Managing the Bullpen
Seattle’s bullpen was a complete question mark entering the season, but McClendon has done a terrific job of managing a unit that has put up the best ERA in the American League by far.
With the exception of Fernando Rodney as the closer, McClendon has allowed the roles to be fluid and has avoided overmanaging the group. It’s created a situation where McClendon can trust just about any member of the bullpen to come in during high-leverage situations and get the job done.
Again, some of his reasoning might be questionable from an outside perspective, but it’s working to perfection. Guys like Yoervis Medina (2.23 ERA, 3.53 FIP) and Tom Wilhelmsen (2.29 ERA, 3.83 FIP) are improved from a year ago.

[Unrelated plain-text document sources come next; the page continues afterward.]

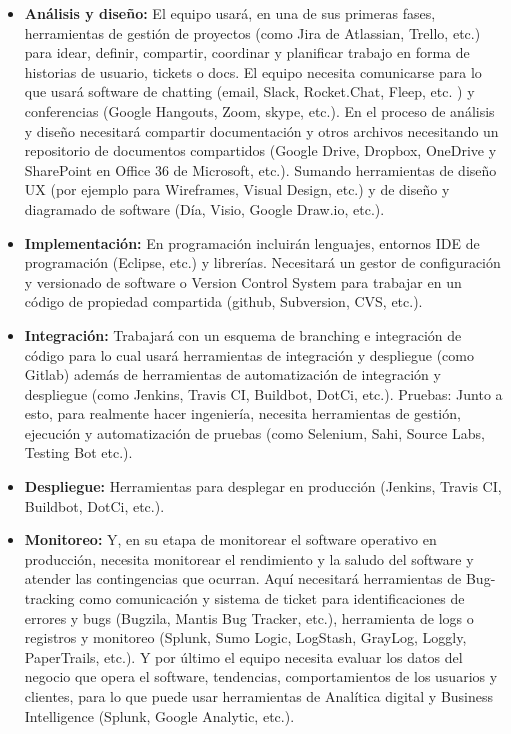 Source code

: \begin{itemize}

\item \textbf{Análisis y diseño:} El equipo usará, en una de sus primeras fases, herramientas de gestión de proyectos (como Jira de Atlassian, Trello, etc.) para idear, definir, compartir, coordinar y planificar trabajo en forma de historias de usuario, tickets o docs. El equipo necesita comunicarse para lo que usará software de chatting (email, Slack, Rocket.Chat, Fleep, etc. ) y conferencias (Google Hangouts, Zoom, skype, etc.). En el proceso de análisis y diseño necesitará compartir documentación y otros archivos necesitando un repositorio de documentos compartidos (Google Drive, Dropbox, OneDrive y SharePoint en Office 36 de Microsoft, etc.). Sumando herramientas de diseño UX (por ejemplo para Wireframes, Visual Design, etc.) y de diseño y diagramado de software (Día, Visio, Google Draw.io, etc.). 

\item \textbf{Implementación:} En programación incluirán lenguajes, entornos IDE de programación (Eclipse, etc.) y librerías. Necesitará un gestor de configuración y versionado de software o Version Control System para trabajar en un código de propiedad compartida (github, Subversion, CVS, etc.). 

\item \textbf{Integración:} Trabajará con un esquema de branching e integración de código para lo cual usará herramientas de integración y despliegue (como Gitlab) además de herramientas de automatización de integración y despliegue (como Jenkins, Travis CI, Buildbot, DotCi, etc.). 
Pruebas: Junto a esto, para realmente hacer ingeniería, necesita herramientas de gestión,  ejecución y automatización de pruebas (como Selenium, Sahi, Source Labs, Testing Bot etc.). 

\item \textbf{Despliegue:} Herramientas para desplegar en producción (Jenkins, Travis CI, Buildbot, DotCi, etc.). 

\item \textbf{Monitoreo:} Y, en su etapa de monitorear el software operativo en producción, necesita monitorear el rendimiento y la saludo del software y atender las contingencias que ocurran. Aquí necesitará herramientas de Bug-tracking como comunicación y sistema de ticket para identificaciones de errores y bugs (Bugzila, Mantis Bug Tracker, etc.), herramienta de logs o  registros y monitoreo (Splunk, Sumo Logic, LogStash, GrayLog, Loggly, PaperTrails, etc.). Y por último el equipo necesita evaluar los datos del negocio que opera el software, tendencias, comportamientos de los usuarios y clientes, para lo que puede usar herramientas de Analítica digital y Business Intelligence (Splunk, Google Analytic, etc.).

\end{itemize}

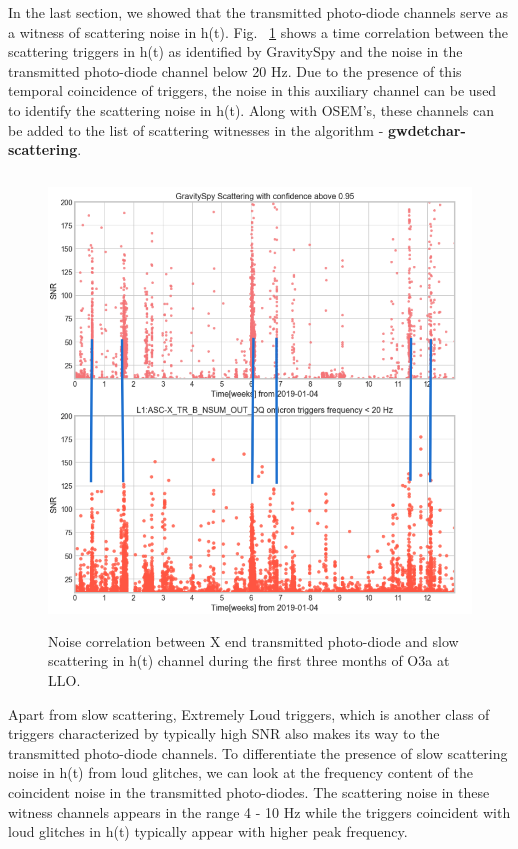 \documentclass[12pt]{iopart}
\begin{document}
In the last section, we showed that the transmitted photo-diode channels serve as a witness of scattering noise in h(t). Fig. ~\ref{fig:transetmx} shows a time correlation between the scattering triggers in h(t) as identified by GravitySpy and the noise in the transmitted photo-diode channel below 20 Hz. Due to the presence of this temporal coincidence of triggers, the noise in this auxiliary channel can be used to identify the scattering noise in h(t). Along with OSEM’s, these channels can be added to the list of scattering witnesses in the algorithm - \textbf{gwdetchar-scattering}.

\begin{figure}[h]
  \centering
         \includegraphics[width = 14cm,height=12cm]{htxtrb_corr2.png}
         \caption{Noise correlation between X end transmitted photo-diode and slow scattering in h(t) channel during the first three months of O3a at LLO. }
    \label{fig:transetmx}
\end{figure}

Apart from slow scattering, Extremely Loud triggers, which is another class of triggers characterized by typically high SNR also makes its way to the transmitted photo-diode channels. To differentiate the presence of slow scattering noise in h(t) from loud glitches, we can look at the frequency content of the coincident noise in the transmitted photo-diodes. The scattering noise in these witness channels appears in the range  4 - 10 Hz while the triggers coincident with loud glitches in h(t) typically appear with higher peak frequency. 
\end{document}
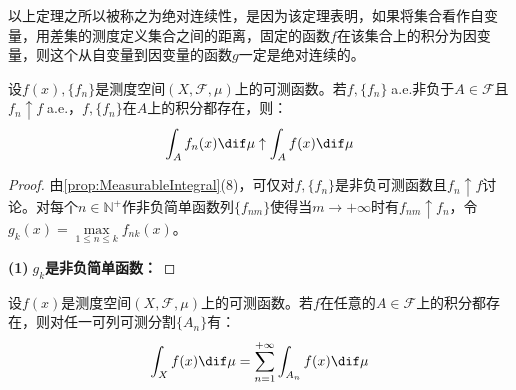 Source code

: \begin{note}
	以上定理之所以被称之为绝对连续性，是因为该定理表明，如果将集合看作自变量，用差集的测度定义集合之间的距离，固定的函数$f$在该集合上的积分为因变量，则这个从自变量到因变量的函数$g$一定是绝对连续的。
\end{note}
\begin{theorem}\label{theo:LeviTheorem}
	设$f(x),\{f_n\}$是测度空间$(X,\mathscr{F},\mu)$上的可测函数。若$f,\{f_n\}\;$a.e.非负于$A\in\mathscr{F}$且$f_n\uparrow f\;$a.e.，$f,\{f_n\}$在$A$上的积分都存在，则：
	\begin{equation*}
		\int_{A}f_n(x)\dif\mu\uparrow\int_{A}f(x)\dif\mu
	\end{equation*}
\end{theorem}
\begin{proof}
	由\cref{prop:MeasurableIntegral}(8)，可仅对$f,\{f_n\}$是非负可测函数且$f_n\uparrow f$讨论。对每个$n\in\mathbb{N}^+$作非负简单函数列$\{f_{nm}\}$使得当$m\to+\infty$时有$f_{nm}\uparrow f_n$，令$g_k(x)=\max\limits_{1\leqslant n\leqslant k}f_{nk}(x)$。\par
	\textbf{(1)$\;g_k$是非负简单函数：}
\end{proof}
\begin{theorem}
	设$f(x)$是测度空间$(X,\mathscr{F},\mu)$上的可测函数。若$f$在任意的$A\in\mathscr{F}$上的积分都存在，则对任一可列可测分割$\{A_n\}$有：
	\begin{equation*}
		\int_{X}f(x)\dif\mu=\sum_{n=1}^{+\infty}\int_{A_n}f(x)\dif\mu
	\end{equation*}
\end{theorem}
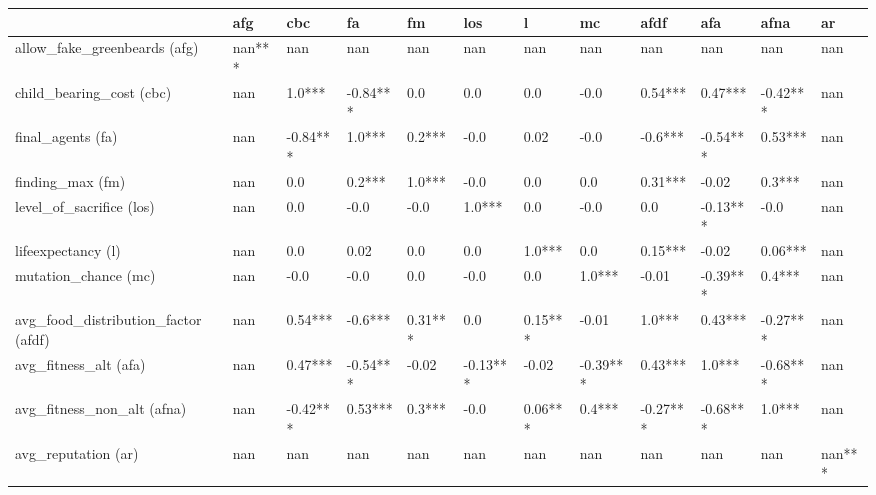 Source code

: \begin{tabular}{llllllllllll}
    \toprule
    {}                                     & afg    & cbc      & fa       & fm      & los      & l       & mc       & afdf     & afa      & afna     & ar     \\
    \midrule
    allow\_fake\_greenbeards (afg)         & nan*** & nan      & nan      & nan     & nan      & nan     & nan      & nan      & nan      & nan      & nan    \\
    child\_bearing\_cost (cbc)             & nan    & 1.0***   & -0.84*** & 0.0     & 0.0      & 0.0     & -0.0     & 0.54***  & 0.47***  & -0.42*** & nan    \\
    final\_agents (fa)                     & nan    & -0.84*** & 1.0***   & 0.2***  & -0.0     & 0.02    & -0.0     & -0.6***  & -0.54*** & 0.53***  & nan    \\
    finding\_max (fm)                      & nan    & 0.0      & 0.2***   & 1.0***  & -0.0     & 0.0     & 0.0      & 0.31***  & -0.02    & 0.3***   & nan    \\
    level\_of\_sacrifice (los)             & nan    & 0.0      & -0.0     & -0.0    & 1.0***   & 0.0     & -0.0     & 0.0      & -0.13*** & -0.0     & nan    \\
    lifeexpectancy (l)                     & nan    & 0.0      & 0.02     & 0.0     & 0.0      & 1.0***  & 0.0      & 0.15***  & -0.02    & 0.06***  & nan    \\
    mutation\_chance (mc)                  & nan    & -0.0     & -0.0     & 0.0     & -0.0     & 0.0     & 1.0***   & -0.01    & -0.39*** & 0.4***   & nan    \\
    avg\_food\_distribution\_factor (afdf) & nan    & 0.54***  & -0.6***  & 0.31*** & 0.0      & 0.15*** & -0.01    & 1.0***   & 0.43***  & -0.27*** & nan    \\
    avg\_fitness\_alt (afa)                & nan    & 0.47***  & -0.54*** & -0.02   & -0.13*** & -0.02   & -0.39*** & 0.43***  & 1.0***   & -0.68*** & nan    \\
    avg\_fitness\_non\_alt (afna)          & nan    & -0.42*** & 0.53***  & 0.3***  & -0.0     & 0.06*** & 0.4***   & -0.27*** & -0.68*** & 1.0***   & nan    \\
    avg\_reputation (ar)                   & nan    & nan      & nan      & nan     & nan      & nan     & nan      & nan      & nan      & nan      & nan*** \\
    \bottomrule
\end{tabular}
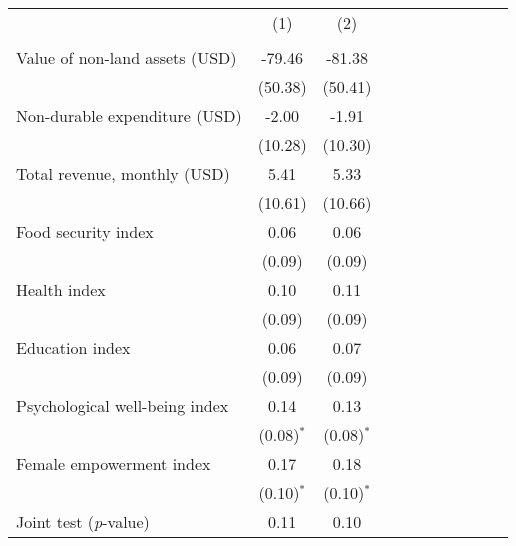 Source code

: {
\def\sym#1{\ifmmode^{#1}\else\(^{#1}\)\fi}
\begin{tabular}{l*{2}{SSSSS}}
\toprule
          &&\\
          &&\\
\midrule
Value of non-land assets (USD)&   -79.46&   -81.38\\
          &  (50.38)&  (50.41)\\
Non-durable expenditure (USD)&    -2.00&    -1.91\\
          &  (10.28)&  (10.30)\\
Total revenue, monthly (USD)&     5.41&     5.33\\
          &  (10.61)&  (10.66)\\
Food security index&     0.06&     0.06\\
          &   (0.09)&   (0.09)\\
Health index&     0.10&     0.11\\
          &   (0.09)&   (0.09)\\
Education index&     0.06&     0.07\\
          &   (0.09)&   (0.09)\\
Psychological well-being index&     0.14&     0.13\\
          &(0.08)$^{*}$&(0.08)$^{*}$\\
Female empowerment index&     0.17&     0.18\\
          &(0.10)$^{*}$&(0.10)$^{*}$\\
\midrule Joint test (\emph{p}-value)&     0.11&     0.10\\
\bottomrule
\end{tabular}
}
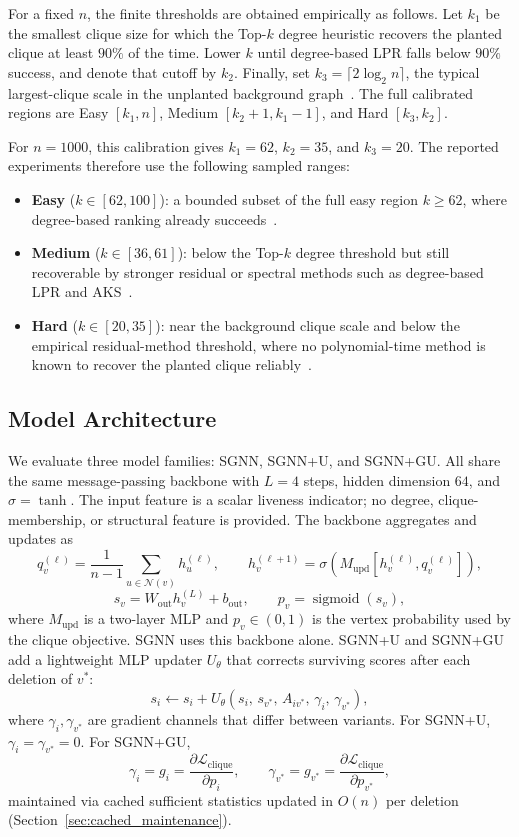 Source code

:\documentclass[journal,article,submit,pdftex,moreauthors]{Definitions/mdpi}
\begin{document}
For a fixed $n$, the finite thresholds are obtained empirically as follows. Let
$k_1$ be the smallest clique size for which the Top-$k$ degree heuristic recovers
the planted clique at least $90\%$ of the time. Lower $k$ until degree-based LPR
falls below $90\%$ success, and denote that cutoff by $k_2$. Finally, set
$k_3=\lceil 2\log_2 n\rceil$, the typical largest-clique scale in the unplanted
background graph~\citep{bollobas1985}. The full calibrated regions are Easy
$[k_1,n]$, Medium $[k_2+1,k_1-1]$, and Hard $[k_3,k_2]$.

For $n=1000$, this calibration gives $k_1=62$, $k_2=35$, and $k_3=20$. The reported
experiments therefore use the following sampled ranges:
\begin{itemize}
  \item \textbf{Easy} ($k\in[62,100]$): a bounded subset of the full easy region
    $k\ge 62$, where degree-based ranking already succeeds~\citep{kucera1995}.
  \item \textbf{Medium} ($k\in[36,61]$): below the Top-$k$ degree threshold but
    still recoverable by stronger residual or spectral methods such
    as degree-based LPR and AKS~\citep{alon1998,feige2010}.
  \item \textbf{Hard} ($k\in[20,35]$): near the background clique scale and below
    the empirical residual-method threshold, where no polynomial-time method is
    known to recover the planted clique reliably~\citep{manurangsi2021}.
\end{itemize}

\subsection{Model Architecture}
\label{sec:architectures}

We evaluate three model families: SGNN, SGNN+U, and SGNN+GU. All share the same
message-passing backbone with $L=4$ steps, hidden dimension $64$, and
$\sigma=\tanh$. The input feature is a scalar liveness indicator; no degree,
clique-membership, or structural feature is provided. The backbone aggregates and
updates as
\[
  q_v^{(\ell)} = \frac{1}{n-1}\sum_{u\in\mathcal{N}(v)} h_u^{(\ell)},
  \qquad
  h_v^{(\ell+1)} = \sigma\!\left(M_{\mathrm{upd}}\!\left[h_v^{(\ell)},
  q_v^{(\ell)}\right]\right),
\]
\[
  s_v = W_{\mathrm{out}} h_v^{(L)} + b_{\mathrm{out}},
  \qquad
  p_v = \operatorname{sigmoid}(s_v),
\]
where $M_{\mathrm{upd}}$ is a two-layer MLP and $p_v \in (0,1)$ is the vertex
probability used by the clique objective. SGNN uses this backbone alone. SGNN+U and
SGNN+GU add a lightweight MLP updater $U_\theta$ that corrects surviving scores
after each deletion of $v^*$:
\[
  s_i \leftarrow s_i + U_\theta(s_i,\, s_{v^*},\, A_{iv^*},\, \gamma_i,\,
  \gamma_{v^*}),
\]
where $\gamma_i, \gamma_{v^*}$ are gradient channels that differ between variants.
For SGNN+U, $\gamma_i = \gamma_{v^*} = 0$. For SGNN+GU,
\[
  \gamma_i = g_i = \frac{\partial \mathcal{L}_{\mathrm{clique}}}{\partial p_i},
  \qquad
  \gamma_{v^*} = g_{v^*} = \frac{\partial \mathcal{L}_{\mathrm{clique}}}{\partial
  p_{v^*}},
\]
maintained via cached sufficient statistics updated in $O(n)$ per deletion
(Section~\ref{sec:cached_maintenance}).
\end{document}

Joe Beimel has a 1.27 ERA (3.47 FIP) after being out of the majors for two full seasons. McClendon recently praised Beimel for being one of the under-the-radar pieces that helps everything run smoothly, via Johns of MLB.com:
One thing about our bullpen, we added two veterans in Joe Beimel and Rodney. Everybody else was able to be slotted into the proper roles where they weren't overexposed or overused. As a result, they've been fantastic. Now did I think they were going to be this good? This is historical type of stuff and I didn't expect that. It's been pretty special to watch.
The outstanding decision to move Brandon Maurer to the bullpen probably came from elsewhere in the front office, but credit McClendon for giving Maurer a chance to prove himself as a reliever right after the switch.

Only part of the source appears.